Summertime inevitably brings back memories of youth, of the long carefree season where the usual rules didn't apply: no waking up to the clang of an alarm clock, no evenings spent toiling over homework, no … clothes. Back when air conditioning was something we enjoyed only on rare shopping trips, and our family's nearest neighbors were half a mile away, summer was a clothing-optional kind of time at our house. Accordingly, my younger sister, cousin and I switched our TV-inspired role-playing games from "Star Trek" to "Tarzan" in honor of the season's less-restrictive costume requirements.
That all changed the summer of my tenth year, however. Precocious in all things, I got a jump-start on puberty as well, and during one afternoon of topless tree-climbing I came to the poignant realization that I really couldn't play Tarzan with these new bubbies that had inconveniently attached themselves to my upper torso. I left the game, went in the house to find something to cover up with, and spent the hours until suppertime sitting on the kitchen stoop reading a Bobbsey Twins book.
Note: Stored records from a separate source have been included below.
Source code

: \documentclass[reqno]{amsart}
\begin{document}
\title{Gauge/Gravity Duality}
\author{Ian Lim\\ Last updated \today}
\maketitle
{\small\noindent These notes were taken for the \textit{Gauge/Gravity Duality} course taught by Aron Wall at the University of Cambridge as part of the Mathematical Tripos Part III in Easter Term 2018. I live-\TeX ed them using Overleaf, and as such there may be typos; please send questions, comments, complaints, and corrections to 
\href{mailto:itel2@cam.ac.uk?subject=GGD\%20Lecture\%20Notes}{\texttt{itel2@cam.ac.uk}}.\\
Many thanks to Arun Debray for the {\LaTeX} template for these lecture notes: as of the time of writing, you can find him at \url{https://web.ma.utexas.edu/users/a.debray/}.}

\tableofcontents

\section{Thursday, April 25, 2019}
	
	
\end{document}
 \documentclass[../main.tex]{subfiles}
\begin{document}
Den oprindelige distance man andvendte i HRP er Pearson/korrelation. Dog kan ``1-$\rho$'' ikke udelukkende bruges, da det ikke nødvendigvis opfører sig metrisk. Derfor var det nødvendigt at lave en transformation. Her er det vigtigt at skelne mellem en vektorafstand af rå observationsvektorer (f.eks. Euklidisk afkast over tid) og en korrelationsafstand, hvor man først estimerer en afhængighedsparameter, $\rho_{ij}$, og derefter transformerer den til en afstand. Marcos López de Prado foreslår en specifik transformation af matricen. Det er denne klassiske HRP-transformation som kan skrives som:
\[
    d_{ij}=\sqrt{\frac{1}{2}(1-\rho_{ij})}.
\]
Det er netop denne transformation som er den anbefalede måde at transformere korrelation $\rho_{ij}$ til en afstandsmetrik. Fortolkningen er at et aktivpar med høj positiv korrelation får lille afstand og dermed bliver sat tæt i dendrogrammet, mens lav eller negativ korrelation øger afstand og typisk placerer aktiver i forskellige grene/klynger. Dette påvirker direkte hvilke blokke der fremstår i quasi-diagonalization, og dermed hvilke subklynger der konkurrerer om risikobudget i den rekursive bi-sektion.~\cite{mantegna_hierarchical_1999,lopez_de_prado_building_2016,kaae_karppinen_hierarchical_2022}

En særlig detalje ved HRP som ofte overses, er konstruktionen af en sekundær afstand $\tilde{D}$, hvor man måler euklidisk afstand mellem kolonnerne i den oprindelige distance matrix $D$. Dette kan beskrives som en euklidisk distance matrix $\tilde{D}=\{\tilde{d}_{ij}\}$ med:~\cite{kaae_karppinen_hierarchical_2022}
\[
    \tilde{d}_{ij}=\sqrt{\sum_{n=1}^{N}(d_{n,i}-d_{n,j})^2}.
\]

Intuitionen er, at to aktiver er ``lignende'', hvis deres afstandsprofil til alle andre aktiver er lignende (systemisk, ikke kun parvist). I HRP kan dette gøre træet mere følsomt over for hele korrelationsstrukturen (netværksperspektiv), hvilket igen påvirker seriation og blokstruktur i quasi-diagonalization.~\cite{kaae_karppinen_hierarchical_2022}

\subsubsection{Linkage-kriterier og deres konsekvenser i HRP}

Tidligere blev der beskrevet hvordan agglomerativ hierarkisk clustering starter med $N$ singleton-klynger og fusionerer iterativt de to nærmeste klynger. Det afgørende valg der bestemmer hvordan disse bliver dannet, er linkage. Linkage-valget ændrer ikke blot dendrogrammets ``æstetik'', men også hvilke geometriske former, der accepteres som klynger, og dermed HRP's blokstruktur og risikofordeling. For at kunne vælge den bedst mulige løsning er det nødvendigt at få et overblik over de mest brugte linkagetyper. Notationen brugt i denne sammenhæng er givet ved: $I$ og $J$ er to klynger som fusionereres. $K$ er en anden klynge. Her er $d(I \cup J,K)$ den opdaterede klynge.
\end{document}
It wasn't parental pressure or any sort of moral brainwashing that made me suddenly modest. I guess I just felt uncomfortable in my new body, and was reluctantly aware that other things would change, too. While garments may not have been compulsory, growing up was. Or at least I believed so then.
Nowadays I indulge in the occasional sauna, hanging out, so to speak, with my friends, in the pretext that I'm doing something for my health. In reality though, I'm just being a naked kid again.